*YOUR GOAL:* Using the data below, return all lines in which "proceed" appears.

*Dataset items:*
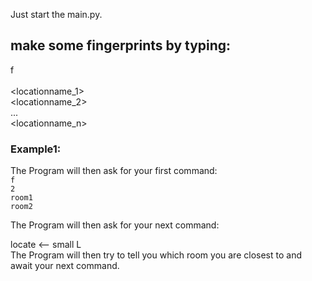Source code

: Just start the main.py.

## make some fingerprints by typing:
f       
<number of rooms>   
<locationname_1>     
<locationname_2>    
 ...    
 <locationname_n>

### Example1:
The Program will then ask for your first command:   
`f`  
`2`   
`room1`  
`room2`     

The Program will then ask for your next command:

locate  <-- small L  
The Program will then try to tell you which room you are closest to and await your next command.




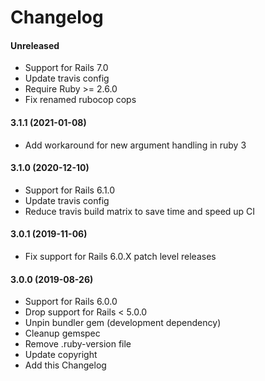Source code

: Changelog
===

#### Unreleased
* Support for Rails 7.0
* Update travis config
* Require Ruby >= 2.6.0
* Fix renamed rubocop cops

#### 3.1.1 (2021-01-08)
* Add workaround for new argument handling in ruby 3

#### 3.1.0 (2020-12-10)
* Support for Rails 6.1.0
* Update travis config
* Reduce travis build matrix to save time and speed up CI

#### 3.0.1 (2019-11-06)
* Fix support for Rails 6.0.X patch level releases

#### 3.0.0 (2019-08-26)
* Support for Rails 6.0.0
* Drop support for Rails < 5.0.0
* Unpin bundler gem (development dependency)
* Cleanup gemspec
* Remove .ruby-version file
* Update copyright
* Add this Changelog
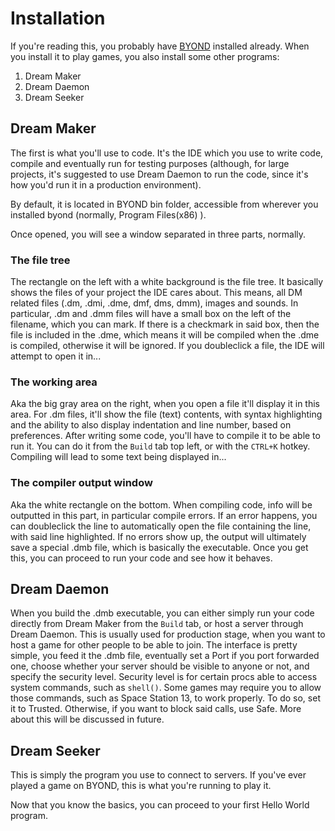 # Installation
If you're reading this, you probably have [BYOND] installed already. When you install it to play games, you also install some other programs:

[BYOND]: http://www.byond.com/download/

1. Dream Maker
2. Dream Daemon
3. Dream Seeker

## Dream Maker
The first is what you'll use to code. It's the IDE which you use to write code, compile and eventually run for testing purposes (although, for large projects, it's suggested to use Dream Daemon to run the code, since it's how you'd run it in a production environment).

By default, it is located in BYOND bin folder, accessible from wherever you installed byond (normally, Program Files(x86) ). 

Once opened, you will see a window separated in three parts, normally.

### The file tree
The rectangle on the left with a white background is the file tree. It basically shows the files of your project the IDE cares about. This means, all DM related files (.dm, .dmi, .dme, dmf, dms, dmm), images and sounds. In particular, .dm and .dmm files will have a small box on the left of the filename, which you can mark. If there is a checkmark in said box, then the file is included in the .dme, which means it will be compiled when the .dme is compiled, otherwise it will be ignored.
If you doubleclick a file, the IDE will attempt to open it in...

### The working area
Aka the big gray area on the right, when you open a file it'll display it in this area. For .dm files, it'll show the file (text) contents, with syntax highlighting and the ability to also display indentation and line number, based on preferences. After writing some code, you'll have to compile it to be able to run it. You can do it from the `Build` tab top left, or with the `CTRL+K` hotkey. Compiling will lead to some text being displayed in...

### The compiler output window
Aka the white rectangle on the bottom. When compiling code, info will be outputted in this part, in particular compile errors. If an error happens, you can doubleclick the line to automatically open the file containing the line, with said line highlighted. If no errors show up, the output will ultimately save a special .dmb file, which is basically the executable. Once you get this, you can proceed to run your code and see how it behaves.

## Dream Daemon
When you build the .dmb executable, you can either simply run your code directly from Dream Maker from the `Build` tab, or host a server through Dream Daemon. This is usually used for production stage, when you want to host a game for other people to be able to join. The interface is pretty simple, you feed it the .dmb file, eventually set a Port if you port forwarded one, choose whether your server should be visible to anyone or not, and specify the security level. Security level is for certain procs able to access system commands, such as `shell()`. Some games may require you to allow those commands, such as Space Station 13, to work properly. To do so, set it to Trusted. Otherwise, if you want to block said calls, use Safe. More about this will be discussed in future.

## Dream Seeker
This is simply the program you use to connect to servers. If you've ever played a game on BYOND, this is what you're running to play it. 

Now that you know the basics, you can proceed to your first Hello World program.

*WRITTEN REPLY:*
Aka the white rectangle on the bottom. When compiling code, info will be outputted in this part, in particular compile errors. If an error happens, you can doubleclick the line to automatically open the file containing the line, with said line highlighted. If no errors show up, the output will ultimately save a special .dmb file, which is basically the executable. Once you get this, you can proceed to run your code and see how it behaves.
Now that you know the basics, you can proceed to your first Hello World program.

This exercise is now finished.